The vast majority of these ripping yarns, though, actually happened to me.
Number One
The Vampire
Over forty years ago, when I was a student, my friend Nick and I used to visit the Horse and Groom pub in King Street in Cambridge, on a far too regular basis:
One freezing cold foggy dark November night, we went over to our favourite drinking hole where we consumed perhaps a couple of pints, which was a far from an excessive amount for us. We then decided to return to college a little earlier than normal, to finish our evening in perhaps, rather more luxurious surroundings. It was still cold outside, and the fog was perhaps even thicker, as we walked back along a wide asphalt path which crossed the park. The wide asphalt path is designated by the narrow orange arrow:
The path was absolutely straight and lit by a number of old Victorian street lights. They created pools of light perhaps eight or ten feet wide but, as the lights were about ten or twelve yards apart, there was still a lot of darkness there, not helped by the thickening fog:
As we got out into the very middle of the park, we gradually became aware of the crisp click-clack-click noise of approaching footsteps, and the tip-tap-tip of a cane on the hard surface of the path. At first, we were unable to see anyone, but suddenly the stranger stepped out of the darkness into the pool of bright light provided by the street lamp.
He was in full evening dress, with dark hair. He carried a cane, and, most striking of all, he was wearing a sweeping black cloak. It was lined with what appeared to be bright red silk:
We watched open mouthed as he strode purposefully past us, and then back out into the darkness. The noise of his footsteps, and the tapping of his cane gradually became fainter and fainter until they finally disappeared into the darkness:
Number Two
The Time Travellers
I have always had a lot of trouble sleeping. In summer, I seemed always to wake up around four o’clo0ck and then find it impossible to get back to sleep again.

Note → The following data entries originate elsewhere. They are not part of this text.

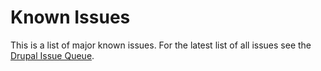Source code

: # Known Issues

This is a list of major known issues. For the latest list of all issues see the
[Drupal Issue Queue][drupal-queue].

<!-- Links Referenced -->

[drupal-queue]:                https://github.com/open-data/od?categories=All
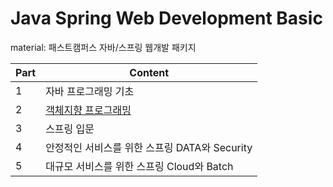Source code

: # Java Spring Web Development Basic

material: 패스트캠퍼스 자바/스프링 웹개발 패키지

| Part | Content                                                                                                                                           |
| ---- | ------------------------------------------------------------------------------------------------------------------------------------------------- |
| 1    | 자바 프로그래밍 기초                                                                                                                              |
| 2    | [객체지향 프로그래밍](https://github.com/hellomygreenworld/GrowingUp/tree/master/Spring/FastCampus%20Java%20Spring%20Web%20Development/Part2_OOP) |
| 3    | 스프링 입문                                                                                                                                       |
| 4    | 안정적인 서비스를 위한 스프링 DATA와 Security                                                                                                     |
| 5    | 대규모 서비스를 위한 스프링 Cloud와 Batch                                                                                                         |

That was one of the main reasons I started marking GCSE Papers every June and July. It was fairly well paid, and it always seemed a good way to make some money at a time when, in all probability, I would have been lying awake anyway.
In the late 1980s, therefore, I took to s1eeping on my own in the front bedroom. This seemed a good way to get a full night’s sleep before I got up at ten to five to brew some coffee and make a start on the vast piles of cassette tapes, all containing GCSE French Oral Examinations. At the time, our daughter was just two or three years old, and the last thing wanted was to interrupt my slumbers between ten o’clock and five o’clock the next morning.
One brilliantly bright sunlit summer’s morning, I woke up even earlier than normal, at around four o’clock. It was already well past dawn, and I was lying with my face towards the bright bay window:
The bedroom door was directly behind me, and as I gradually became more and more awake, I had the strongest feeling that somebody was standing behind me in the doorway, looking at me. The strongest feeling.
Somehow, I knew that I was going to have to pluck up courage to turn over and have zaa look to see if there was, in actual fact, anybody there. Slowly, slowly I was acquiring the courage to turn around.
Suddenly, I heard a child’s high pitched voice say, “There’s one in here, and he’s still asleep”. From the landing outside the bedroom came a female adult’s reply, “Come away, you’ll waken him.”
Then there was silence:
I turned over to look towards the bedroom door. There was nobody. I got up and had a look around all the rooms in the house. Nobody.
Then, just for a moment, I had the strangest feeling that I had just taken part in a Year 10 Social History class visit from the 25th Century. Walking around in what to them was the distant past. Our distant descendants in our house.